About this task: Images are to be dropped, and the rest of the data reproduced exactly.

Material for this task: Begin

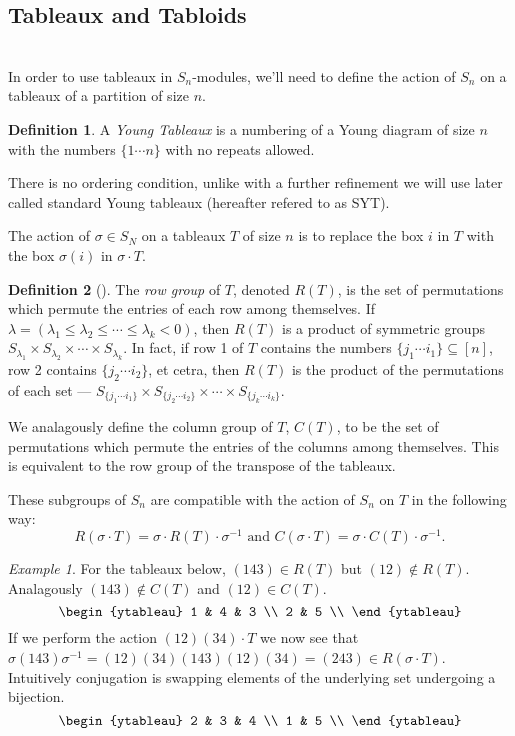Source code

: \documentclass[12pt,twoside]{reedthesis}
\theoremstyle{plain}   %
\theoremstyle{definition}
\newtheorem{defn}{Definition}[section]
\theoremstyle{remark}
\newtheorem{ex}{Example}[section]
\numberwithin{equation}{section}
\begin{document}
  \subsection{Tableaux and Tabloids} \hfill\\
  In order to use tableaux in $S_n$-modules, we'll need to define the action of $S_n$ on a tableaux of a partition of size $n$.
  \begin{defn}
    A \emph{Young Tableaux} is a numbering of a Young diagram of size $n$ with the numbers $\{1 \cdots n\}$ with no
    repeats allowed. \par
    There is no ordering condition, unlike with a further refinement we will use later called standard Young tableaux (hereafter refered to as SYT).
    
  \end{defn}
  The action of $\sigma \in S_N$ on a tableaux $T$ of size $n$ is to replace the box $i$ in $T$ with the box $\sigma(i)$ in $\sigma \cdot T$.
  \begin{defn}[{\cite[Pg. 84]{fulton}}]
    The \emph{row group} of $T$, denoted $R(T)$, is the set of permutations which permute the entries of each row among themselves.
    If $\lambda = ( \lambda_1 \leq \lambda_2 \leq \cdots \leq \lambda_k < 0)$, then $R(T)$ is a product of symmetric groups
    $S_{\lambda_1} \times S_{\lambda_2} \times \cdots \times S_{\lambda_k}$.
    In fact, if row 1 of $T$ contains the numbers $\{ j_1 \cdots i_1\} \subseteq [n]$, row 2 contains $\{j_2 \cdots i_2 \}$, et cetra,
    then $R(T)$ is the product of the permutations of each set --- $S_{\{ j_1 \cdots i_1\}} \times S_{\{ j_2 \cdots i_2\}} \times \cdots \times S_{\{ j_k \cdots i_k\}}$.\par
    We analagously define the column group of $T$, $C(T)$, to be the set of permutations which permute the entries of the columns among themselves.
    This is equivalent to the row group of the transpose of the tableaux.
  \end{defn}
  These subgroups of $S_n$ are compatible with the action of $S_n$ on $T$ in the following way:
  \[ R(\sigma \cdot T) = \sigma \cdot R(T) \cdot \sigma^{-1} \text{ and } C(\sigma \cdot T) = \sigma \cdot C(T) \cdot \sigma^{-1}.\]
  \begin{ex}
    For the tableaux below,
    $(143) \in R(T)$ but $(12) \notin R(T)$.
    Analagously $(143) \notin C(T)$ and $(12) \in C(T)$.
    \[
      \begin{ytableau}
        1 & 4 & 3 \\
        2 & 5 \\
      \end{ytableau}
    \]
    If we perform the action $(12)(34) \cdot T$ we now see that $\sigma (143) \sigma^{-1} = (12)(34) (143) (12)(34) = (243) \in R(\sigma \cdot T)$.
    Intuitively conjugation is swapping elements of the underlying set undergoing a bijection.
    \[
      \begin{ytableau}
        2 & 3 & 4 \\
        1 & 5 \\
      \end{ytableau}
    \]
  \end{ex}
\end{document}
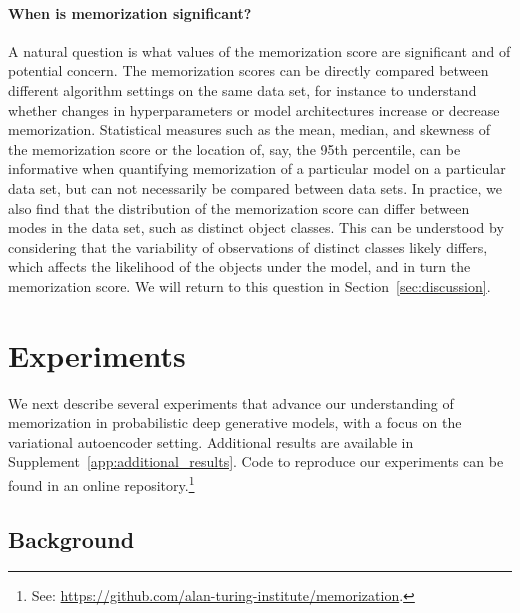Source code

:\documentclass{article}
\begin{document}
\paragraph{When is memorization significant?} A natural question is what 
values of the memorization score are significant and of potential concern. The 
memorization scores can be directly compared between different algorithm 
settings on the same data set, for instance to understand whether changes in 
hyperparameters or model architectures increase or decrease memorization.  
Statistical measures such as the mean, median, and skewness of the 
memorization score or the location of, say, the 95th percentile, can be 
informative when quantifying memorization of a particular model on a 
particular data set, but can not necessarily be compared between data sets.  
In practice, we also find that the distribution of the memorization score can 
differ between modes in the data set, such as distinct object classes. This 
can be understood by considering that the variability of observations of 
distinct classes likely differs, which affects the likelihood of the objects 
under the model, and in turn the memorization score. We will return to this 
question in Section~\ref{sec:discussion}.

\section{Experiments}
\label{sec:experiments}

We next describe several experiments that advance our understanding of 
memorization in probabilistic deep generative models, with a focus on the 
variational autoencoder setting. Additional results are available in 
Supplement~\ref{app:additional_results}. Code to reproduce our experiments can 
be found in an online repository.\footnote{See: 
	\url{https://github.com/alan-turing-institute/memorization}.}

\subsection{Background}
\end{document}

Material for this task: End

Answer space:
Source code

: \documentclass[12pt,twoside]{reedthesis}
\theoremstyle{plain}   %
\theoremstyle{definition}
\newtheorem{defn}{Definition}[section]
\theoremstyle{remark}
\newtheorem{ex}{Example}[section]
\numberwithin{equation}{section}
\begin{document}
  \subsection{Tableaux and Tabloids} \hfill\\
  In order to use tableaux in $S_n$-modules, we'll need to define the action of $S_n$ on a tableaux of a partition of size $n$.
  \begin{defn}
    A \emph{Young Tableaux} is a numbering of a Young diagram of size $n$ with the numbers $\{1 \cdots n\}$ with no
    repeats allowed. \par
    There is no ordering condition, unlike with a further refinement we will use later called standard Young tableaux (hereafter refered to as SYT).
    
  \end{defn}
  The action of $\sigma \in S_N$ on a tableaux $T$ of size $n$ is to replace the box $i$ in $T$ with the box $\sigma(i)$ in $\sigma \cdot T$.
  \begin{defn}[{\cite[Pg. 84]{fulton}}]
    The \emph{row group} of $T$, denoted $R(T)$, is the set of permutations which permute the entries of each row among themselves.
    If $\lambda = ( \lambda_1 \leq \lambda_2 \leq \cdots \leq \lambda_k < 0)$, then $R(T)$ is a product of symmetric groups
    $S_{\lambda_1} \times S_{\lambda_2} \times \cdots \times S_{\lambda_k}$.
    In fact, if row 1 of $T$ contains the numbers $\{ j_1 \cdots i_1\} \subseteq [n]$, row 2 contains $\{j_2 \cdots i_2 \}$, et cetra,
    then $R(T)$ is the product of the permutations of each set --- $S_{\{ j_1 \cdots i_1\}} \times S_{\{ j_2 \cdots i_2\}} \times \cdots \times S_{\{ j_k \cdots i_k\}}$.\par
    We analagously define the column group of $T$, $C(T)$, to be the set of permutations which permute the entries of the columns among themselves.
    This is equivalent to the row group of the transpose of the tableaux.
  \end{defn}
  These subgroups of $S_n$ are compatible with the action of $S_n$ on $T$ in the following way:
  \[ R(\sigma \cdot T) = \sigma \cdot R(T) \cdot \sigma^{-1} \text{ and } C(\sigma \cdot T) = \sigma \cdot C(T) \cdot \sigma^{-1}.\]
  \begin{ex}
    For the tableaux below,
    $(143) \in R(T)$ but $(12) \notin R(T)$.
    Analagously $(143) \notin C(T)$ and $(12) \in C(T)$.
    \[
      \begin{ytableau}
        1 & 4 & 3 \\
        2 & 5 \\
      \end{ytableau}
    \]
    If we perform the action $(12)(34) \cdot T$ we now see that $\sigma (143) \sigma^{-1} = (12)(34) (143) (12)(34) = (243) \in R(\sigma \cdot T)$.
    Intuitively conjugation is swapping elements of the underlying set undergoing a bijection.
    \[
      \begin{ytableau}
        2 & 3 & 4 \\
        1 & 5 \\
      \end{ytableau}
    \]
  \end{ex}
\end{document}
Source code

:\documentclass{article}
\begin{document}
\paragraph{When is memorization significant?} A natural question is what 
values of the memorization score are significant and of potential concern. The 
memorization scores can be directly compared between different algorithm 
settings on the same data set, for instance to understand whether changes in 
hyperparameters or model architectures increase or decrease memorization.  
Statistical measures such as the mean, median, and skewness of the 
memorization score or the location of, say, the 95th percentile, can be 
informative when quantifying memorization of a particular model on a 
particular data set, but can not necessarily be compared between data sets.  
In practice, we also find that the distribution of the memorization score can 
differ between modes in the data set, such as distinct object classes. This 
can be understood by considering that the variability of observations of 
distinct classes likely differs, which affects the likelihood of the objects 
under the model, and in turn the memorization score. We will return to this 
question in Section~\ref{sec:discussion}.

\section{Experiments}
\label{sec:experiments}

We next describe several experiments that advance our understanding of 
memorization in probabilistic deep generative models, with a focus on the 
variational autoencoder setting. Additional results are available in 
Supplement~\ref{app:additional_results}. Code to reproduce our experiments can 
be found in an online repository.\footnote{See: 
	\url{https://github.com/alan-turing-institute/memorization}.}

\subsection{Background}
\end{document}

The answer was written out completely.